* _PROBLEM DESCRIPTION_:
Lines from the one containing "PL & NC\_014005" through the end of the data are to be returned exactly, and no others.

(THE DATA begins)

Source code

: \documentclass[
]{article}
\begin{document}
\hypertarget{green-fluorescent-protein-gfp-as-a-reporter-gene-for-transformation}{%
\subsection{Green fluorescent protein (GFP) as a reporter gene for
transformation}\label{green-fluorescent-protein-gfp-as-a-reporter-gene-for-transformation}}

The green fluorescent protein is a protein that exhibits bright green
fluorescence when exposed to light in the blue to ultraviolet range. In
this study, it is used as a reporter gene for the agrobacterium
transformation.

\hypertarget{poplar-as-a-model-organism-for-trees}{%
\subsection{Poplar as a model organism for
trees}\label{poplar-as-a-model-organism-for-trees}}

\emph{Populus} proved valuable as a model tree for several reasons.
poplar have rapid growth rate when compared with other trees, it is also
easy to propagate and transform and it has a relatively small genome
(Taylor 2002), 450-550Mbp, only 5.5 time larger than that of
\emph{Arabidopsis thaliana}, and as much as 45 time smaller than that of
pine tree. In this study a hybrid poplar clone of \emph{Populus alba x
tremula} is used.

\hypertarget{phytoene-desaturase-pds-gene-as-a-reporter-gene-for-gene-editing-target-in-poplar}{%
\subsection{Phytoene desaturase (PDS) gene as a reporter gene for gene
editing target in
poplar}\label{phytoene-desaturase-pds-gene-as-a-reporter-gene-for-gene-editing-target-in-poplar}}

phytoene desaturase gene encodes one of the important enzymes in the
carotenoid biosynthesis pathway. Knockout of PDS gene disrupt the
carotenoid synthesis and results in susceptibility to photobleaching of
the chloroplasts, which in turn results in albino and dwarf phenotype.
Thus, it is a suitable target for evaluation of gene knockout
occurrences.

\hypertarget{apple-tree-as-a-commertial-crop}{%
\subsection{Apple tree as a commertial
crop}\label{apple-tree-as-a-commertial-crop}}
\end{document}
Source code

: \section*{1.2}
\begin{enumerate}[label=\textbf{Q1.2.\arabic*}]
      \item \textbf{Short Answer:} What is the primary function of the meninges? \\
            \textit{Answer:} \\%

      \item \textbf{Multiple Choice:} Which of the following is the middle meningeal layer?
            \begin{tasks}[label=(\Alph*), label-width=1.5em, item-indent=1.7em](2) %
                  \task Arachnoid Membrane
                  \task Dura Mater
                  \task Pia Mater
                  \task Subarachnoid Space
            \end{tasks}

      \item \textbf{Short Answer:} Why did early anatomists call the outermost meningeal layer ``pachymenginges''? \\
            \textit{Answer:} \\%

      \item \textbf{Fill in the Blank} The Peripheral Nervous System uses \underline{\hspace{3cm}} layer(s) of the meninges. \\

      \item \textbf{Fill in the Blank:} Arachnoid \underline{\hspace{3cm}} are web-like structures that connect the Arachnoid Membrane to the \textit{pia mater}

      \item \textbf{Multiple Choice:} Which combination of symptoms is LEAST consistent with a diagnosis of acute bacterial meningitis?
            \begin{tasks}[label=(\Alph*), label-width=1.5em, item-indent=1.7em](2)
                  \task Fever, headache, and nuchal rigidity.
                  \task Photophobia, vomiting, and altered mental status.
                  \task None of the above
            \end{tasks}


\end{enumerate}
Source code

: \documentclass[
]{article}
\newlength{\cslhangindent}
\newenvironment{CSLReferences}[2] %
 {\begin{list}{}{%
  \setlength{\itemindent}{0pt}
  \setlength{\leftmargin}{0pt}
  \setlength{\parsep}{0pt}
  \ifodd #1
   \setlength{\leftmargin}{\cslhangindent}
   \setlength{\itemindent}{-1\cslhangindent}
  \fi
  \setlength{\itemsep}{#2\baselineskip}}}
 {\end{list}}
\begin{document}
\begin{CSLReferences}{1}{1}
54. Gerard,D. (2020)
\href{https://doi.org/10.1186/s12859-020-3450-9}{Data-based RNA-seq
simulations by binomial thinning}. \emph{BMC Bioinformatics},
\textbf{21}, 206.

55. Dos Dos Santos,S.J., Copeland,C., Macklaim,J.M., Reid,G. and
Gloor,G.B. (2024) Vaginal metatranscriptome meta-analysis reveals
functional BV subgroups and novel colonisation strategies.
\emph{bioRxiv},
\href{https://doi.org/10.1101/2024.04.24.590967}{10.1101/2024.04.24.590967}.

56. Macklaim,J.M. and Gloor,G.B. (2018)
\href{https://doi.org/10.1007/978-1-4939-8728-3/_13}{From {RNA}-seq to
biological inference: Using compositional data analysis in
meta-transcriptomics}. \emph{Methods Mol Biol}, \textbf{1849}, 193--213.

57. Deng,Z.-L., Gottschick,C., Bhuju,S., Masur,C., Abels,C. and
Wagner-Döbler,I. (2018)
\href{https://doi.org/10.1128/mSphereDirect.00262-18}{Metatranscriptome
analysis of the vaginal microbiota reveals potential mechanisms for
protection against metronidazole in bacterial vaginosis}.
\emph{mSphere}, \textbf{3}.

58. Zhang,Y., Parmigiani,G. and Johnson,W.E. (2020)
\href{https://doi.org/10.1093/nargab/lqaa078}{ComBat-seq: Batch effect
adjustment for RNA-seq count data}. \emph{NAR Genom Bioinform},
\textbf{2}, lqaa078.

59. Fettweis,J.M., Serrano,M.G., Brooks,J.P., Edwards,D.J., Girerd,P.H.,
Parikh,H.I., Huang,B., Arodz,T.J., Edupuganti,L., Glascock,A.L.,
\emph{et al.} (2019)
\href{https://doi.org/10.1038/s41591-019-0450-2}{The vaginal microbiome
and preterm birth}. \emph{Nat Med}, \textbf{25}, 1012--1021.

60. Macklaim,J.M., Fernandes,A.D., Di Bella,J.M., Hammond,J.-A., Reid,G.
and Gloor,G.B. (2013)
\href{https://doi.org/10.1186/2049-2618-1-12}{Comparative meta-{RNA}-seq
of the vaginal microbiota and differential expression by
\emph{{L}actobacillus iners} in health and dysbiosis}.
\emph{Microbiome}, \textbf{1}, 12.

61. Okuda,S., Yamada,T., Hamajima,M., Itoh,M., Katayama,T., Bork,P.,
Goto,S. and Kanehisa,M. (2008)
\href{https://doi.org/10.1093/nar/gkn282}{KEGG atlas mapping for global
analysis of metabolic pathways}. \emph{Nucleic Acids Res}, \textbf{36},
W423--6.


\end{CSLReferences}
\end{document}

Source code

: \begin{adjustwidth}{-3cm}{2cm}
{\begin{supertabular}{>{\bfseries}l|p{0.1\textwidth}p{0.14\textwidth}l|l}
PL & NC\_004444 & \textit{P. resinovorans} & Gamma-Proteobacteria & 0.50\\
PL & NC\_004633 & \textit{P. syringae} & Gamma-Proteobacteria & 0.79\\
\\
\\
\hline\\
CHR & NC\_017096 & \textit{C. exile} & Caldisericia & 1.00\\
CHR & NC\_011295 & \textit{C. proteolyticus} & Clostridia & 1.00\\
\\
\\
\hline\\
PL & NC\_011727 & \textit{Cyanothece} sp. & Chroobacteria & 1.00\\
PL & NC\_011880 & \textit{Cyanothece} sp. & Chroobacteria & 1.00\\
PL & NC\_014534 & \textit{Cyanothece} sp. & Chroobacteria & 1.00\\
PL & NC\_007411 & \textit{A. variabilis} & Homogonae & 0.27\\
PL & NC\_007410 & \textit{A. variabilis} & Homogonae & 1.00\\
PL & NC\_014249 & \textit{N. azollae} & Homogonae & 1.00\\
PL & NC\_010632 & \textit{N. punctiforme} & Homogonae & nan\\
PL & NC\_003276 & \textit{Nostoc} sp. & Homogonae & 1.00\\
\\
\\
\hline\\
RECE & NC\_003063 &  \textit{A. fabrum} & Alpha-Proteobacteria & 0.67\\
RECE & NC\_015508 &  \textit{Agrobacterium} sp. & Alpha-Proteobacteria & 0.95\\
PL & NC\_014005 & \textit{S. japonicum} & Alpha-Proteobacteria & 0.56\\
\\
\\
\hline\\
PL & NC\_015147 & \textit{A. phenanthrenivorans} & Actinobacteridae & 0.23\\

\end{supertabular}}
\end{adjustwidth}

(THE DATA ends)

* _ANSWER FOR THIS EXERCISE_:
PL & NC\_014005 & \textit{S. japonicum} & Alpha-Proteobacteria & 0.56\\
\\
\\
\hline\\
PL & NC\_015147 & \textit{A. phenanthrenivorans} & Actinobacteridae & 0.23\\

\end{supertabular}}
\end{adjustwidth}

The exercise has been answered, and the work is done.